──────── Task input ────────
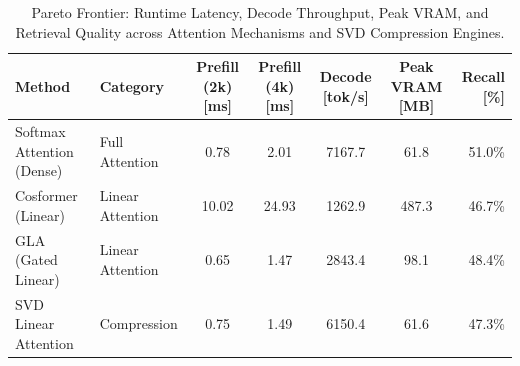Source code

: \begin{table}[t]
\centering
\caption{Pareto Frontier: Runtime Latency, Decode Throughput, Peak VRAM, and Retrieval Quality across Attention Mechanisms and SVD Compression Engines.}
\label{tab:neuralops_pareto}
\small
\begin{tabular}{llccccr}
\toprule
\textbf{Method} & \textbf{Category} & \textbf{Prefill (2k) [ms]} & \textbf{Prefill (4k) [ms]} & \textbf{Decode [tok/s]} & \textbf{Peak VRAM [MB]} & \textbf{Recall [\%]} \\
\midrule
Softmax Attention (Dense) & Full Attention & 0.78 & 2.01 & 7167.7 & 61.8 & 51.0\% \\
Cosformer (Linear) & Linear Attention & 10.02 & 24.93 & 1262.9 & 487.3 & 46.7\% \\
GLA (Gated Linear) & Linear Attention & 0.65 & 1.47 & 2843.4 & 98.1 & 48.4\% \\
SVD Linear Attention & Compression & 0.75 & 1.49 & 6150.4 & 61.6 & 47.3\% \\
\bottomrule
\end{tabular}
\end{table}
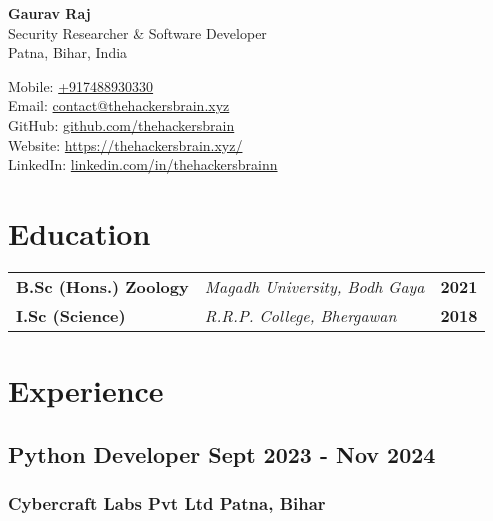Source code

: \documentclass[11pt]{article} %
\begin{document}
\begin{center}
	\begin{minipage}{0.4\textwidth}
		{\Huge\bfseries
			Gaurav Raj %
		} \\ \medskip
		Security Researcher \& Software Developer \\ %
    Patna, Bihar, India
	\end{minipage} \hfill
	\begin{minipage}{0.5\textwidth}
		\raggedleft
		Mobile: \href{tel:+917488930330}{+917488930330} \\
		Email: \href{mailto:contact@thehackersbrain.xyz}{contact@thehackersbrain.xyz} \\
		GitHub: \href{https://github.com/thehackersbrain}{github.com/thehackersbrain} \\
		Website: \href{https://thehackersbrain.xyz/}{https://thehackersbrain.xyz/} \\
		LinkedIn: \href{https://www.linkedin.com/in/thehackersbrainn}{linkedin.com/in/thehackersbrainn}
	\end{minipage}
\end{center}


\section{Education}

\begin{tabular}{@{} p{} p{} r @{}}
    \textbf{B.Sc (Hons.) Zoology} & \textit{Magadh University, Bodh Gaya} & \textbf{2021} \\
    \textbf{I.Sc (Science)} & \textit{R.R.P. College, Bhergawan} & \textbf{2018} \\
\end{tabular}


\section{Experience}
\subsection{Python Developer \hfill Sept 2023 - Nov 2024}
\subsubsection{Cybercraft Labs Pvt Ltd \hfill Patna, Bihar}
\vspace{8pt}
\end{document}
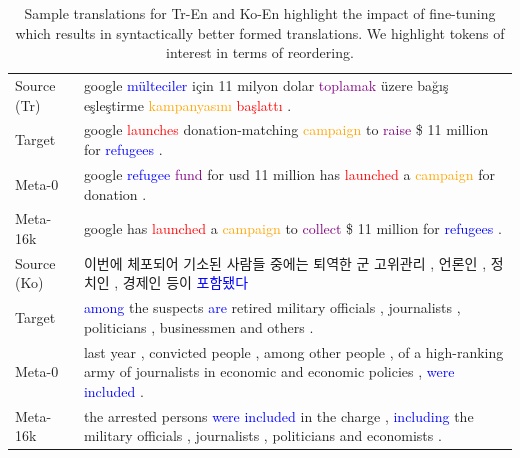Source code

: \begin{table}[hptb]
\centering
\small
\begin{tabular}{p{}|p{}}
\toprule
Source (Tr) & google \textcolor{blue}{mülteciler} için 11 milyon dolar \textcolor{purple}{toplamak} üzere bağış eşleştirme \textcolor{orange}{kampanyasını} \textcolor{red}{başlattı} .\\
Target & google \textcolor{red}{launches} donation-matching \textcolor{orange}{campaign} to \textcolor{purple}{raise} \$ 11 million for \textcolor{blue}{refugees} .\\
Meta-0 & google \textcolor{blue}{refugee} \textcolor{purple}{fund} for usd 11 million has \textcolor{red}{launched} a \textcolor{orange}{campaign} for donation .\\
Meta-16k & google has \textcolor{red}{launched} a \textcolor{orange}{campaign} to \textcolor{purple}{collect} \$ 11 million for \textcolor{blue}{refugees} . \\
\midrule
Source (Ko) & 이번에 체포되어 기소된 사람들 중에는 퇴역한 군 고위관리 , 언론인 , 정치인 , 경제인 등이 \textcolor{blue}{포함됐다} \\
Target & \textcolor{blue}{among} the suspects \textcolor{blue}{are} retired military officials , journalists , politicians , businessmen and others .\\
Meta-0 & last year , convicted people , among other people , of a high-ranking army of journalists in economic and economic policies , \textcolor{blue}{were included} . \\
Meta-16k & the arrested persons \textcolor{blue}{were included} in the charge , \textcolor{blue}{including} the military officials , journalists , politicians and economists .\\
\bottomrule
\end{tabular}
\caption{\label{cp6.table.example}
Sample translations for Tr-En and Ko-En highlight the impact of fine-tuning which results in syntactically better formed translations. We highlight tokens of interest in terms of reordering.
}
\end{table}



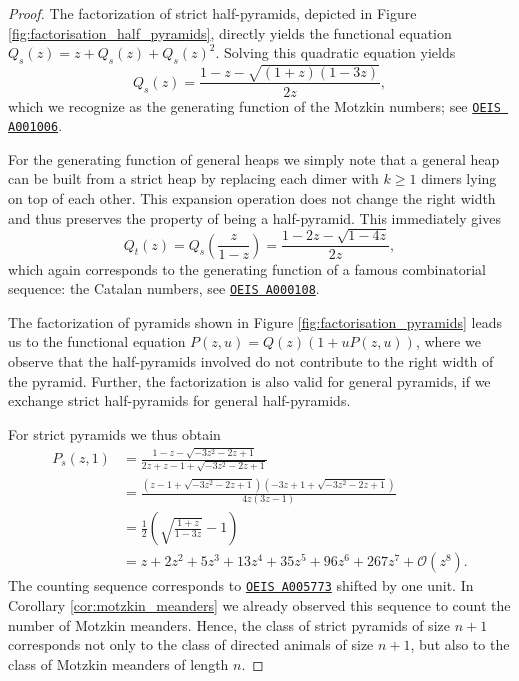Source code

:\begin{proof}
The factorization of strict half-pyramids, depicted in Figure \ref{fig:factorisation_half_pyramids}, directly yields the functional equation $Q_s(z) = z + Q_s(z) + Q_s(z)^2$. Solving this quadratic equation yields 
$$
  Q_s(z) = \frac{1 - z - \sqrt{(1+z)(1-3z)}}{2z},
$$ 
which we recognize as the generating function of the Motzkin numbers; see \href{https://oeis.org/A001006}{\texttt{OEIS A001006}}. 

For the generating function of general heaps we simply note that a general heap can be built from a strict heap by replacing each dimer with $k \geq 1$ dimers lying on top of each other. This expansion operation does not change the right width and thus preserves the property of being a half-pyramid. This immediately gives 
$$
  Q_t(z) = Q_s\left(\frac{z}{1-z}\right) = \frac{1 - 2z - \sqrt{1 - 4z}}{2z},
$$ 
which again corresponds to the generating function of a famous combinatorial sequence: the Catalan numbers, see \href{https://oeis.org/A000108}{\texttt{OEIS A000108}}. 

The factorization of pyramids shown in Figure \ref{fig:factorisation_pyramids} leads us to the functional equation $P(z,u) = Q(z)(1 + uP(z,u))$, where we observe that the half-pyramids involved do not contribute to the right width of the pyramid. Further, the factorization is also valid for general pyramids, if we exchange strict half-pyramids for general half-pyramids.

For strict pyramids we thus obtain
\begin{align*}
  P_s(z,1) &= \frac{1 - z -\sqrt{-3 z^{2}-2 z +1}}{2 z + z - 1 + \sqrt{-3 z^{2}-2 z +1}} \\
  &= \frac{\left(z -1+\sqrt{-3 z^{2}-2 z +1}\right) \left(-3 z +1+\sqrt{-3 z^{2}-2 z +1}\right)}{4 z \left(3 z -1\right)} \\
  &= \frac{1}{2}\left( \sqrt{\frac{1+z}{1-3z}} - 1\right) \\
  &= z + 2z^2 + 5z^3 + 13z^4 + 35z^5 + 96z^6 + 267z^7 + \mathcal{O}(z^{8}).
\end{align*}
The counting sequence corresponds to \href{https://oeis.org/A005773}{\texttt{OEIS A005773}} shifted by one unit. In Corollary \ref{cor:motzkin_meanders} we already observed this sequence to count the number of Motzkin meanders. Hence, the class of strict pyramids of size $n + 1$ corresponds not only to the class of directed animals of size $n + 1$, but also to the class of Motzkin meanders of length $n$.
\end{proof}

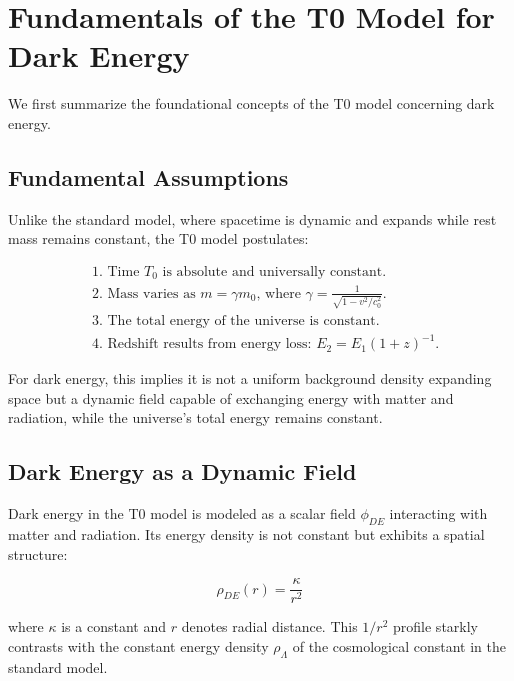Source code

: \documentclass[a4paper,12pt]{article}
\theoremstyle{definition}
\theoremstyle{remark}
\begin{document}
	\section{Fundamentals of the T0 Model for Dark Energy}
	We first summarize the foundational concepts of the T0 model concerning dark energy.
	
	\subsection{Fundamental Assumptions}
	Unlike the standard model, where spacetime is dynamic and expands while rest mass remains constant, the T0 model postulates:
	
	\begin{tcolorbox}[colback=blue!5!white,colframe=blue!75!black,title=Fundamental Assumptions of the T0 Model]
		\begin{align}
			&\text{1. Time $T_0$ is absolute and universally constant.} \\
			&\text{2. Mass varies as $m = \gamma m_0$, where $\gamma = \frac{1}{\sqrt{1-v^2/c_0^2}}$.} \\
			&\text{3. The total energy of the universe is constant.} \\
			&\text{4. Redshift results from energy loss: $E_2 = E_1(1+z)^{-1}$.}
		\end{align}
	\end{tcolorbox}
	
	For dark energy, this implies it is not a uniform background density expanding space but a dynamic field capable of exchanging energy with matter and radiation, while the universe’s total energy remains constant.
	
	\subsection{Dark Energy as a Dynamic Field}
	Dark energy in the T0 model is modeled as a scalar field $\phi_{DE}$ interacting with matter and radiation. Its energy density is not constant but exhibits a spatial structure:
	
	\begin{equation}
		\rho_{DE}(r) = \frac{\kappa}{r^2}
	\end{equation}
	
	where $\kappa$ is a constant and $r$ denotes radial distance. This $1/r^2$ profile starkly contrasts with the constant energy density $\rho_\Lambda$ of the cosmological constant in the standard model.
	
\end{document}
────────
Please repeat the lines of the material above exactly, starting with the line that contains "Meta-0 & last" and ending with the line that contains "which we recognize". Leave the pictures out.

Result for this task:
Meta-0 & last year , convicted people , among other people , of a high-ranking army of journalists in economic and economic policies , \textcolor{blue}{were included} . \\
Meta-16k & the arrested persons \textcolor{blue}{were included} in the charge , \textcolor{blue}{including} the military officials , journalists , politicians and economists .\\
\bottomrule
\end{tabular}
\caption{\label{cp6.table.example}
Sample translations for Tr-En and Ko-En highlight the impact of fine-tuning which results in syntactically better formed translations. We highlight tokens of interest in terms of reordering.
}
\end{table}



Source code

:\begin{proof}
The factorization of strict half-pyramids, depicted in Figure \ref{fig:factorisation_half_pyramids}, directly yields the functional equation $Q_s(z) = z + Q_s(z) + Q_s(z)^2$. Solving this quadratic equation yields 
$$
  Q_s(z) = \frac{1 - z - \sqrt{(1+z)(1-3z)}}{2z},
$$ 
which we recognize as the generating function of the Motzkin numbers; see \href{https://oeis.org/A001006}{\texttt{OEIS A001006}}. 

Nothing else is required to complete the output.